There was one thing for sure about Saturday's women's final at the U.S. Open -- an Italian would win it.
With Italy's Prime Minister Matteo Renzi watching from a suite in Arthur Ashe Stadium, Flavia Pennetta defeated countrywoman Roberta Vinci for her first Grand Slam title, and her last.
The final score, 7-6 (4), 6-2 retired.
Yes, retired. Pennetta announced at the award ceremony that this would be her last U.S. Open and her last season. The 33-year-old, who had never been to a Grand Slam final before, won a strategically played match in which she outlasted her long time friend Vinci, who at 32 was also playing her first Slam final.
With a smile and sense of contentment, Pennetta, who became the oldest first time Grand Slam champion, said that the decision to retire at the apex of her career was the right thing.
"Because sometimes it's getting hard for me to compete. This is the important point," said Pennetta, who earned a nice retirement check of $3.3 million for competing so well here. "So this is the perfect moment, I think. Was a really hard decision to make, but I'm really happy I did it. I'm really happy and proud of myself."

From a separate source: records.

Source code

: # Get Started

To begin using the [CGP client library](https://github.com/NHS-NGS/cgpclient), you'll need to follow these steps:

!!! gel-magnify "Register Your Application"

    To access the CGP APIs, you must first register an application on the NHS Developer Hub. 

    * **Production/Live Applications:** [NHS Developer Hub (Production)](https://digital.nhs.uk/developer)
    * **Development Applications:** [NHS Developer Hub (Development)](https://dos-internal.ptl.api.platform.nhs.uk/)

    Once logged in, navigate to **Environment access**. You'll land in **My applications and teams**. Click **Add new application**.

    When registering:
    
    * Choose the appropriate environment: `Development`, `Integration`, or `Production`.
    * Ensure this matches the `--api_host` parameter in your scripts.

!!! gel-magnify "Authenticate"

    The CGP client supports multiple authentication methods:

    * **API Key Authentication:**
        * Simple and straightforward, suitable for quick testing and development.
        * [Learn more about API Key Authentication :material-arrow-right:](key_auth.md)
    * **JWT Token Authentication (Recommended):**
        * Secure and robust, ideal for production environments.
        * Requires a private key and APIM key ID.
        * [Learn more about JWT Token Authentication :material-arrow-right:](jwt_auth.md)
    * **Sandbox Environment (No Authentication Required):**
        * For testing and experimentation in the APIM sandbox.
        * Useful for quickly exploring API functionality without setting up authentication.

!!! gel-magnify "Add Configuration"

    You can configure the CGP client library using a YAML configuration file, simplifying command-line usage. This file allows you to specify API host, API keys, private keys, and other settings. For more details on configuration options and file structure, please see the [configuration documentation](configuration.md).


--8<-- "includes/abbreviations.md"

As for finally winning a Grand Slam, and doing it against an Italian, a colleague, she said: "Like we said before the match, what we say doesn't matter. We're gonna win. It's going to be big win for both of us . . . It's something amazing, something I didn't think to be here. She didn't think either to be here. So it's amazing for our country, is amazing for everyone."
This was a championship that went from Serena to serene. After Vinci shockingly knocked out No. 1 Serena Williams in the semifinals on Friday in one of the greatest upsets in tennis history, which followed Pennetta's surprising ouster of No. 2 Simona Halep, gone were the booming serves, the reverberating forehands, the guttural exchange of strokes between Williams and an opponent such as Victoria Azarenka.

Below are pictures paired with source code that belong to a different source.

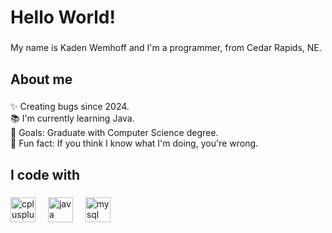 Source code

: <h1 align="left">Hello World!</h1>

###

<p align="left">My name is Kaden Wemhoff and I'm a programmer, from Cedar Rapids, NE.</p>

###

<h2 align="left">About me</h2>

###

<p align="left">✨ Creating bugs since 2024.<br>📚 I'm currently learning Java.<br>🎯 Goals: Graduate with Computer Science degree.<br>🎲 Fun fact: If you think I know what I'm doing, you're wrong.</p>

###

<h2 align="left">I code with</h2>

###

<div align="left">
  <img src="https://cdn.jsdelivr.net/gh/devicons/devicon/icons/cplusplus/cplusplus-original.svg" height="40" alt="cplusplus logo"  />
  <img width="12" />
  <img src="https://cdn.jsdelivr.net/gh/devicons/devicon/icons/java/java-original.svg" height="40" alt="java logo"  />
  <img width="12" />
  <img src="https://cdn.jsdelivr.net/gh/devicons/devicon/icons/mysql/mysql-original.svg" height="40" alt="mysql logo"  />
</div>

###
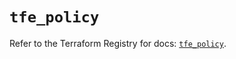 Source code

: # `tfe_policy`

Refer to the Terraform Registry for docs: [`tfe_policy`](https://registry.terraform.io/providers/hashicorp/tfe/0.58.1/docs/resources/policy).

It was a throwback match, a return to tennis of 30 and 40 years ago. Think of Chris Evert playing Evonne Goolagong -- with wooden rackets and white skirts. In the place of nuclear serves and thundering groundstrokes, Pennetta and Vinci played cunning, chess-like tennis, the sounds from their physical effort almost kittenish. Their play was all about constructing points, finding angles, waiting for openings. Pennetta had more pop from the baseline, Vinci, with a one- handed backhand, was deft at the net. It was charming tennis, not jarring tennis.

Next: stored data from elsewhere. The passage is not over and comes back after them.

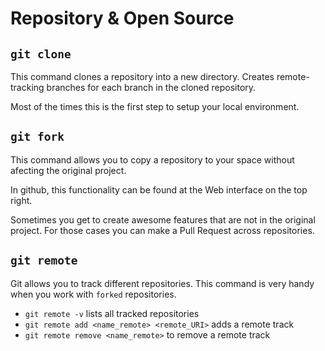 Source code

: # Repository & Open Source


## `git clone`
This command clones a repository into a new directory. Creates remote-tracking branches for each branch in the cloned repository.

Most of the times this is the first step to setup your local environment. 

## `git fork`
This command allows you to copy a repository to your space without afecting the original project.

In github, this functionality can be found at the Web interface on the top right.

Sometimes you get to create awesome features that are not in the original project. For those cases you can make a Pull Request across repositories.

## `git remote`
Git allows you to track different repositories. This command is very handy when you work with `forked` repositories.
  - `git remote -v` lists all tracked repositories
  - `git remote add <name_remote> <remote_URI>` adds a remote track
  -  `git remote remove <name_remote>` to remove a remote track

The first set was tight, if not all that tense. Pennetta had broken Vinci early, then Vinci got it back to send the set to a tiebreak. Pennetta went up early in the tiebreak and closed it out with ease.
She then broke Vinci on her first two serves of the second set, and although Vinci managed to recover a break, she never seriously challenged after that and was broken in the eighth game to give Pennetta the crown.
"I was tired, especially the first set," Vinci said. "She was more solid than me and she play much better backhand, and she served better than me today."
Vinci struggled to find the words to describe her experience in her first slam final. "I don't know. Maybe you tell me this question in more days, I can tell you . . . but I'm really happy, even when I lost."
She was certain about two things:
One, "I think it's an incredible moment for all Italian people."
Two, "Miracles can happen. Because I beat Serena, miracle."